Each line of the listing needs to be given again exactly.

*** RECORDS SHOWN ***

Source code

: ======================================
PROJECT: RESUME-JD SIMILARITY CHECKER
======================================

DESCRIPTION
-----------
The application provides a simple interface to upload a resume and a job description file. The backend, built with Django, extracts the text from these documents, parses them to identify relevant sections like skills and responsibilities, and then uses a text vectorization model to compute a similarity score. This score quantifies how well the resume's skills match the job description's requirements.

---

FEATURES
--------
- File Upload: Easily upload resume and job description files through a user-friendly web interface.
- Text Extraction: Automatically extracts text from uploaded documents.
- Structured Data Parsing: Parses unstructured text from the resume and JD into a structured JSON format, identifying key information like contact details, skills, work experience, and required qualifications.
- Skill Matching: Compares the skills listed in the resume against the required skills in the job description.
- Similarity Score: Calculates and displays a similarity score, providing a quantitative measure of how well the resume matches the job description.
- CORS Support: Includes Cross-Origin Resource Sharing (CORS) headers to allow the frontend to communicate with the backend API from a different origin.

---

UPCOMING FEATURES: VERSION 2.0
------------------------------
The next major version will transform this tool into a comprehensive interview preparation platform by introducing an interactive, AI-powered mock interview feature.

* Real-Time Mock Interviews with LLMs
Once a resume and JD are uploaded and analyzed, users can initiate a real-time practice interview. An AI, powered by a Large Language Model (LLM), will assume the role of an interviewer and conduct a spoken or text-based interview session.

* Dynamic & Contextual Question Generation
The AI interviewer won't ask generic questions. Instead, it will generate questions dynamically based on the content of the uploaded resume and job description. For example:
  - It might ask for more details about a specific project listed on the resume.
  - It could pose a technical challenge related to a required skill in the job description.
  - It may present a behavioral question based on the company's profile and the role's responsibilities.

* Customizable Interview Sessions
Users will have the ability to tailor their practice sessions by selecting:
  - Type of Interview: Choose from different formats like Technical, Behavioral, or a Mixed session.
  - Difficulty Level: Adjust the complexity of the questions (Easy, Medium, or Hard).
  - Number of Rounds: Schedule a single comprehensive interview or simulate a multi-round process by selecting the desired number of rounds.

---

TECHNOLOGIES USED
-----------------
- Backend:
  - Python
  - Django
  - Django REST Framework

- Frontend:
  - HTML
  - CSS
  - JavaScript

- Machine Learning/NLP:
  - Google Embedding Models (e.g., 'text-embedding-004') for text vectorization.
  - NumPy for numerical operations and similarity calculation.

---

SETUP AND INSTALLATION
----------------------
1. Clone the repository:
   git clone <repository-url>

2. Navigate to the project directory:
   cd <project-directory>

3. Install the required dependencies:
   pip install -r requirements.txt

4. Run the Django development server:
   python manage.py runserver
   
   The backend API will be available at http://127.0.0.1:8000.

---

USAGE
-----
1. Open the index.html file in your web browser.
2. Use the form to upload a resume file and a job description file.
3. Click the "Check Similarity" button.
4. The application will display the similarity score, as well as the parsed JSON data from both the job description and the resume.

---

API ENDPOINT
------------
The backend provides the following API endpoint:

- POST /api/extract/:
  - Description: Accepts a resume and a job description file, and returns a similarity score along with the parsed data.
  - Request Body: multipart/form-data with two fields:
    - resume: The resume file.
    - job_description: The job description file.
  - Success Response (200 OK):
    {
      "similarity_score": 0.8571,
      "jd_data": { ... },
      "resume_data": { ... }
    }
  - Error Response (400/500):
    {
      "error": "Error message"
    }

***

## EXERCISE RESULT
Source code

: ======================================
PROJECT: RESUME-JD SIMILARITY CHECKER
======================================

DESCRIPTION
-----------
The application provides a simple interface to upload a resume and a job description file. The backend, built with Django, extracts the text from these documents, parses them to identify relevant sections like skills and responsibilities, and then uses a text vectorization model to compute a similarity score. This score quantifies how well the resume's skills match the job description's requirements.

---

FEATURES
--------
- File Upload: Easily upload resume and job description files through a user-friendly web interface.
- Text Extraction: Automatically extracts text from uploaded documents.
- Structured Data Parsing: Parses unstructured text from the resume and JD into a structured JSON format, identifying key information like contact details, skills, work experience, and required qualifications.
- Skill Matching: Compares the skills listed in the resume against the required skills in the job description.
- Similarity Score: Calculates and displays a similarity score, providing a quantitative measure of how well the resume matches the job description.
- CORS Support: Includes Cross-Origin Resource Sharing (CORS) headers to allow the frontend to communicate with the backend API from a different origin.

---

UPCOMING FEATURES: VERSION 2.0
------------------------------
The next major version will transform this tool into a comprehensive interview preparation platform by introducing an interactive, AI-powered mock interview feature.

* Real-Time Mock Interviews with LLMs
Once a resume and JD are uploaded and analyzed, users can initiate a real-time practice interview. An AI, powered by a Large Language Model (LLM), will assume the role of an interviewer and conduct a spoken or text-based interview session.

* Dynamic & Contextual Question Generation
The AI interviewer won't ask generic questions. Instead, it will generate questions dynamically based on the content of the uploaded resume and job description. For example:
  - It might ask for more details about a specific project listed on the resume.
  - It could pose a technical challenge related to a required skill in the job description.
  - It may present a behavioral question based on the company's profile and the role's responsibilities.

* Customizable Interview Sessions
Users will have the ability to tailor their practice sessions by selecting:
  - Type of Interview: Choose from different formats like Technical, Behavioral, or a Mixed session.
  - Difficulty Level: Adjust the complexity of the questions (Easy, Medium, or Hard).
  - Number of Rounds: Schedule a single comprehensive interview or simulate a multi-round process by selecting the desired number of rounds.

---

TECHNOLOGIES USED
-----------------
- Backend:
  - Python
  - Django
  - Django REST Framework

- Frontend:
  - HTML
  - CSS
  - JavaScript

- Machine Learning/NLP:
  - Google Embedding Models (e.g., 'text-embedding-004') for text vectorization.
  - NumPy for numerical operations and similarity calculation.

---

SETUP AND INSTALLATION
----------------------
1. Clone the repository:
   git clone <repository-url>

2. Navigate to the project directory:
   cd <project-directory>

3. Install the required dependencies:
   pip install -r requirements.txt

4. Run the Django development server:
   python manage.py runserver
   
   The backend API will be available at http://127.0.0.1:8000.

---

USAGE
-----
1. Open the index.html file in your web browser.
2. Use the form to upload a resume file and a job description file.
3. Click the "Check Similarity" button.
4. The application will display the similarity score, as well as the parsed JSON data from both the job description and the resume.

---

API ENDPOINT
------------
The backend provides the following API endpoint:

- POST /api/extract/:
  - Description: Accepts a resume and a job description file, and returns a similarity score along with the parsed data.
  - Request Body: multipart/form-data with two fields:
    - resume: The resume file.
    - job_description: The job description file.
  - Success Response (200 OK):
    {
      "similarity_score": 0.8571,
      "jd_data": { ... },
      "resume_data": { ... }
    }
  - Error Response (400/500):
    {
      "error": "Error message"
    }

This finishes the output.